**What is needed:** In the listing that follows, find the line with "## 1. Authentication Details", then copy exactly from it through the line with "### How to use", leaving out every picture.

**Dataset entries:**
▶
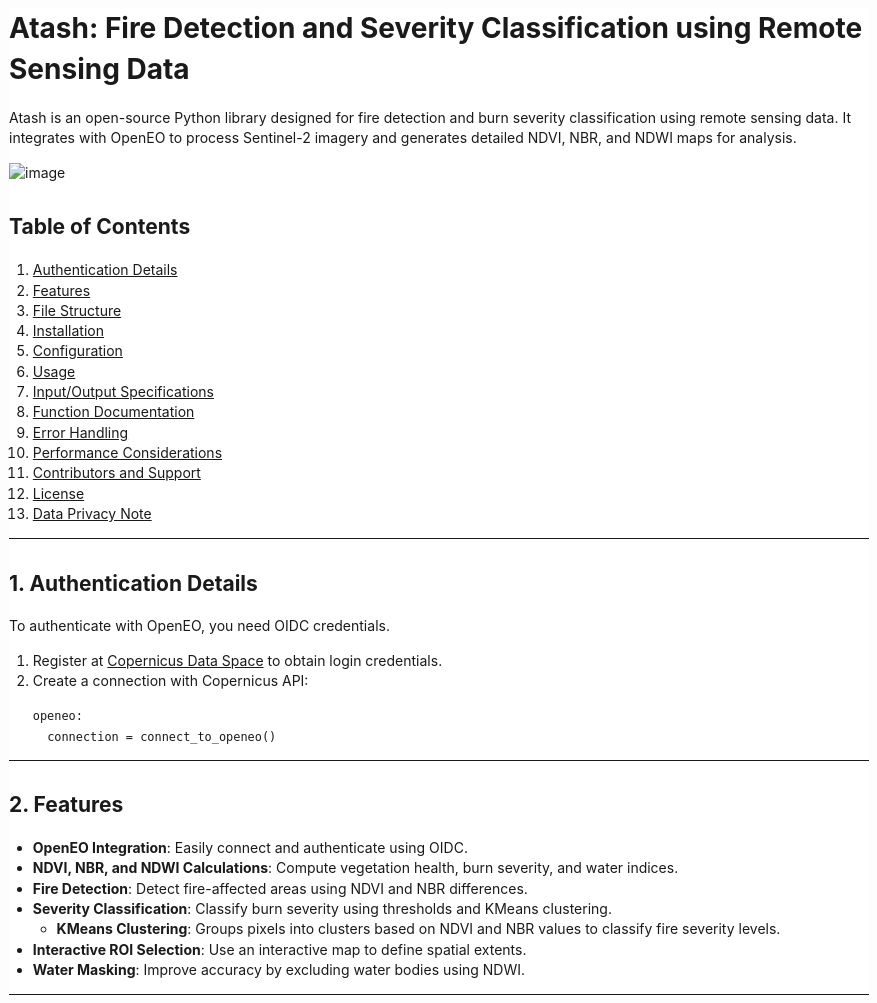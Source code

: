 # Atash: Fire Detection and Severity Classification using Remote Sensing Data

Atash is an open-source Python library designed for fire detection and burn severity classification using remote sensing data. It integrates with OpenEO to process Sentinel-2 imagery and generates detailed NDVI, NBR, and NDWI maps for analysis.

![image](https://github.com/user-attachments/assets/a5ec74b9-4ccf-4dc7-8364-6b735bffaf23)


## Table of Contents

1. [Authentication Details](#authentication-details)
2. [Features](#features)
3. [File Structure](#file-structure)
4. [Installation](#installation)
5. [Configuration](#configuration)
6. [Usage](#usage)
7. [Input/Output Specifications](#inputoutput-specifications)
8. [Function Documentation](#function-documentation)
9. [Error Handling](#error-handling)
10. [Performance Considerations](#performance-considerations)
11. [Contributors and Support](#contributors-and-support)
12. [License](#license)
13. [Data Privacy Note](#data-privacy-note)

---

## 1. Authentication Details

To authenticate with OpenEO, you need OIDC credentials.

1. Register at [Copernicus Data Space](https://dataspace.copernicus.eu) to obtain login credentials.
2. Create a connection with Copernicus API:
   ```
   openeo:
     connection = connect_to_openeo()
   ```

---

## 2. Features

- **OpenEO Integration**: Easily connect and authenticate using OIDC.
- **NDVI, NBR, and NDWI Calculations**: Compute vegetation health, burn severity, and water indices.
- **Fire Detection**: Detect fire-affected areas using NDVI and NBR differences.
- **Severity Classification**: Classify burn severity using thresholds and KMeans clustering.
  - **KMeans Clustering**: Groups pixels into clusters based on NDVI and NBR values to classify fire severity levels.
- **Interactive ROI Selection**: Use an interactive map to define spatial extents.
- **Water Masking**: Improve accuracy by excluding water bodies using NDWI.

---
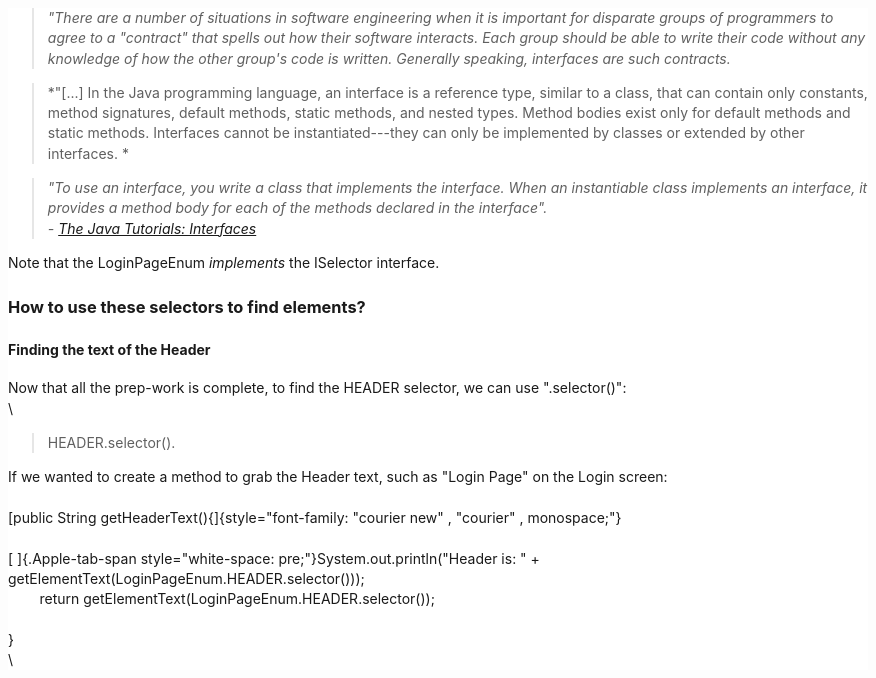 <div>

> *\"There are a number of situations in software engineering when it is
> important for disparate groups of programmers to agree to a
> \"contract\" that spells out how their software interacts. Each group
> should be able to write their code without any knowledge of how the
> other group\'s code is written. Generally speaking, interfaces are
> such contracts.* 

> *\"\[\...\] In the Java programming language, an interface is a
> reference type, similar to a class, that can contain only constants,
> method signatures, default methods, static methods, and nested types.
> Method bodies exist only for default methods and static methods.
> Interfaces cannot be instantiated---they can only be implemented by
> classes or extended by other interfaces. * 

> *\"To use an interface, you write a class that implements the
> interface. When an instantiable class implements an interface, it
> provides a method body for each of the methods declared in the
> interface\".\
> - [The Java Tutorials:
> Interfaces](https://docs.oracle.com/javase/tutorial/java/IandI/createinterface.html)*

</div>

<div>

Note that the LoginPageEnum *implements* the ISelector interface. 

</div>

### 

### How to use these selectors to find elements? 

#### Finding the text of the Header

Now that all the prep-work is complete, to find the HEADER selector, we
can use \".selector()\":\
\

> HEADER.selector().

</div>

<div>

If we wanted to create a method to grab the Header text, such as \"Login
Page\" on the Login screen:\
\
[public String
getHeaderText(){]{style="font-family: "courier new" , "courier" , monospace;"}\
\
[ ]{.Apple-tab-span
style="white-space: pre;"}System.out.println(\"Header is: \" +
getElementText(LoginPageEnum.HEADER.selector()));\
        return getElementText(LoginPageEnum.HEADER.selector());\
\
}\
\
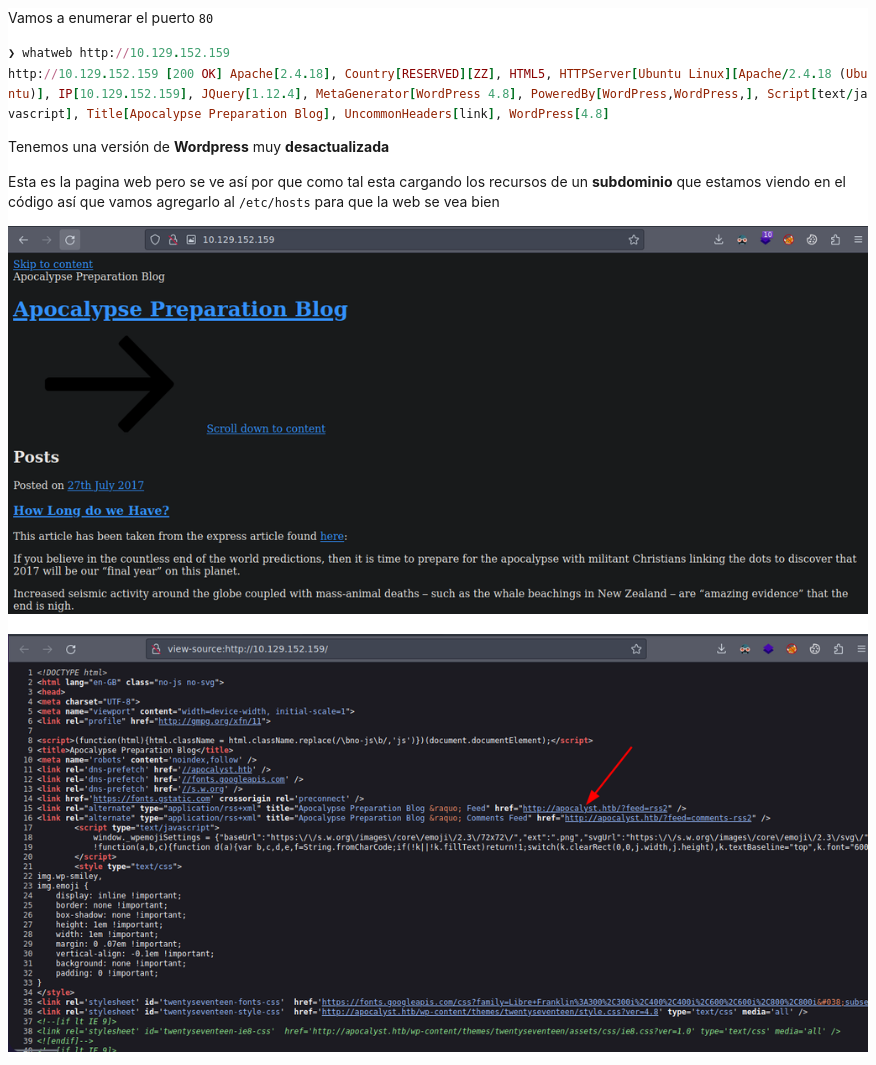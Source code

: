 Vamos a enumerar el puerto `80`

```ruby
❯ whatweb http://10.129.152.159
http://10.129.152.159 [200 OK] Apache[2.4.18], Country[RESERVED][ZZ], HTML5, HTTPServer[Ubuntu Linux][Apache/2.4.18 (Ubuntu)], IP[10.129.152.159], JQuery[1.12.4], MetaGenerator[WordPress 4.8], PoweredBy[WordPress,WordPress,], Script[text/javascript], Title[Apocalypse Preparation Blog], UncommonHeaders[link], WordPress[4.8]
```

Tenemos una versión de **Wordpress** muy **desactualizada**

Esta es la pagina web pero se ve así por que como tal esta cargando los recursos de un **subdominio** que estamos viendo en el código así que vamos agregarlo al `/etc/hosts` para que la web se vea bien

![](/assets/images/htb-writeup-apocalyst/web1.png)

![](/assets/images/htb-writeup-apocalyst/web2.png)
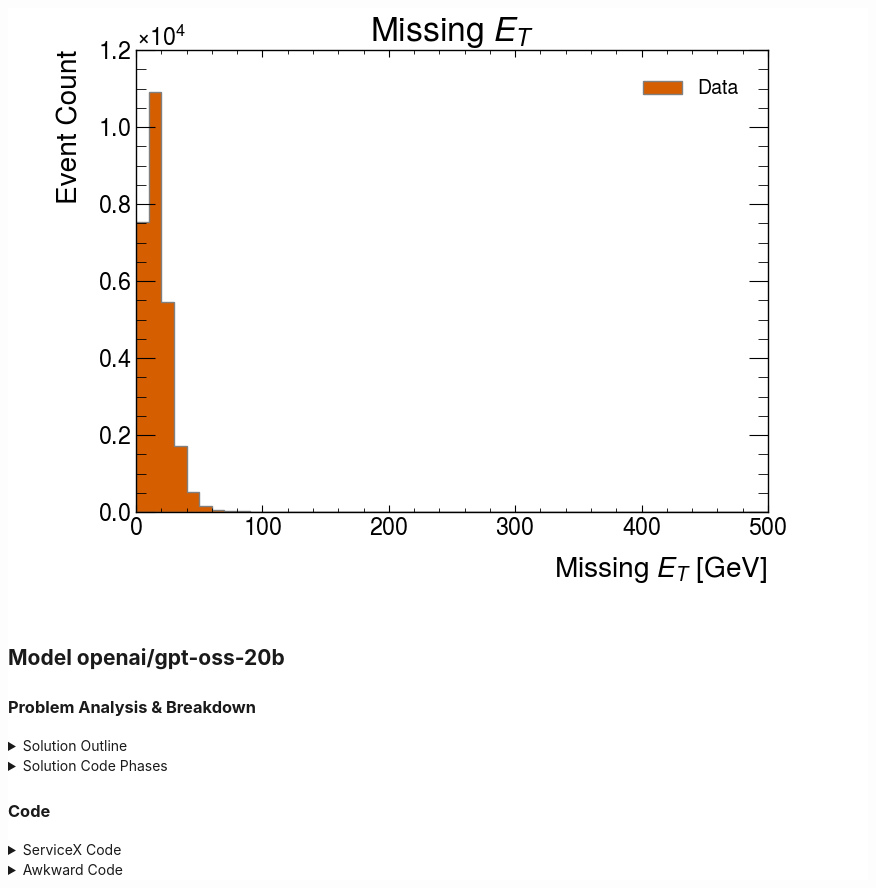 ![6a6e57e2_plan_openai_gpt-oss-120b_missing_et.png](img/6a6e57e2_plan_openai_gpt-oss-120b_missing_et.png)
## Model openai/gpt-oss-20b

### Problem Analysis & Breakdown
<details><summary>Solution Outline</summary></details>
<details><summary>Solution Code Phases</summary></details>

### Code
<details><summary>ServiceX Code</summary></details>
<details><summary>Awkward Code</summary>
<div style="margin-left: 1em;">

<details><summary>Run 1</summary>
<div style="margin-left: 1em;">


```python
import awkward as ak
from typing import Dict

def generate_histogram_data(data: ak.Array) -> Dict[str, ak.Array]:
    """
    Prepare histogram data from ServiceX input.

    Parameters
    ----------
    data : ak.Array
        Input array with schema
        ServiceX Data Type Structure: 30000 * {jet_pt: var * float64, missingET_pt: float64}

    Returns
    -------
    Dict[str, ak.Array]
```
◀
**Output for this exercise:**
## 1. Authentication Details

To authenticate with OpenEO, you need OIDC credentials.

1. Register at [Copernicus Data Space](https://dataspace.copernicus.eu) to obtain login credentials.
2. Create a connection with Copernicus API:
   ```
   openeo:
     connection = connect_to_openeo()
   ```

---

## 2. Features

- **OpenEO Integration**: Easily connect and authenticate using OIDC.
- **NDVI, NBR, and NDWI Calculations**: Compute vegetation health, burn severity, and water indices.
- **Fire Detection**: Detect fire-affected areas using NDVI and NBR differences.
- **Severity Classification**: Classify burn severity using thresholds and KMeans clustering.
  - **KMeans Clustering**: Groups pixels into clusters based on NDVI and NBR values to classify fire severity levels.
- **Interactive ROI Selection**: Use an interactive map to define spatial extents.
- **Water Masking**: Improve accuracy by excluding water bodies using NDWI.

---
 <div>

> *\"There are a number of situations in software engineering when it is
> important for disparate groups of programmers to agree to a
> \"contract\" that spells out how their software interacts. Each group
> should be able to write their code without any knowledge of how the
> other group\'s code is written. Generally speaking, interfaces are
> such contracts.* 

> *\"\[\...\] In the Java programming language, an interface is a
> reference type, similar to a class, that can contain only constants,
> method signatures, default methods, static methods, and nested types.
> Method bodies exist only for default methods and static methods.
> Interfaces cannot be instantiated---they can only be implemented by
> classes or extended by other interfaces. * 

> *\"To use an interface, you write a class that implements the
> interface. When an instantiable class implements an interface, it
> provides a method body for each of the methods declared in the
> interface\".\
> - [The Java Tutorials:
> Interfaces](https://docs.oracle.com/javase/tutorial/java/IandI/createinterface.html)*

</div>

<div>

Note that the LoginPageEnum *implements* the ISelector interface. 

</div>

### 

### How to use these selectors to find elements? 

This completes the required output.